Counties, instead, put forward their best efforts through 'nationally determined contributions.'
The binding part of the agreement makes countries report on their progress decreasing emissions, while the actual setting of emission-reduction targets is non-binding.
The United States said it would try to reduce emissions from its 2005 level by 17 percent in 2020 and 26 to 28 percent by 2025.
Even Pope Francis got involved in the decision with worldwide repercussions. He presented Trump with with his encyclical on the environment during a customary gift exchange last week at the Vatican
That hope appeared to have been quickly dashed.

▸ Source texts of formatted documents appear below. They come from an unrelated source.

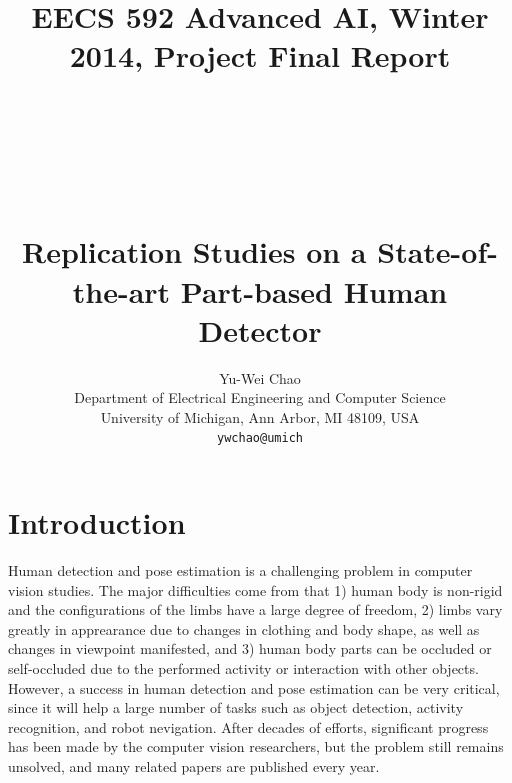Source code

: \documentclass[10pt,twocolumn,letterpaper]{article}
\begin{document}
\title{{\vspace{-30mm}\small EECS 592 Advanced AI, Winter 2014, Project Final Report} \\
~\\
~\\
~\\
~\\
Replication Studies on a State-of-the-art Part-based Human Detector}

\author{Yu-Wei Chao\\
Department of Electrical Engineering and Computer Science \\
University of Michigan, Ann Arbor, MI 48109, USA\\
{\tt\small ywchao@umich}
}

\maketitle


%
%
%
%
%
%
%
%
%
%
%

\section{Introduction}
Human detection and pose estimation is a challenging problem in computer vision studies. The major difficulties come from that 1) human body is non-rigid and the configurations of the limbs have a large degree of freedom, 2) limbs vary greatly in apprearance due to changes in clothing and body shape, as well as changes in viewpoint manifested, and 3) human body parts can be occluded or self-occluded due to the performed activity or interaction with other objects. However, a success in human detection and pose estimation can be very critical, since it will help a large number of tasks such as object detection, activity recognition, and robot nevigation. After decades of efforts, significant progress has been made by the computer vision researchers, but the problem still remains unsolved, and many related papers are published every year.
\end{document}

At a Wednesday news conference, a government spokesman said Macron had told a cabinet meeting France would be 'very pro-active' in working to ensure the Paris accord was implemented.
‘Depending on the stance some people or others are taking, we'll have to be very pro-active for France to be the homeland of the [fight against] climate change,’ the spokesman said.
Trump's most senior aides and cabinet secretaries had drawn battle lines over global warming in recent weeks.
Economic Council chair Gary Cohn joined Trump's daughter Ivanka and son-in-law Jared Kushner, Secretary of State Rex Tillerson and National Security Advisor H.R. McMaster in a campaign to remain in the accord that Barack Obama's administration negotiated.
EPA administrator Scott Pruitt and Vice President Mike Pence were strongly against staying in the pact that requires the US to cut emissions by 26 to 28 percent from 2005 levels by 2025.
Interior Secretary Ryan Zinke, Domestic Policy Council director Andrew Bremberg, and three senior advisors to the president – Kellyanne Conway, Steve Bannon and Stephen Miller -–came in behind the Environmental Protection Agency head and the vice president.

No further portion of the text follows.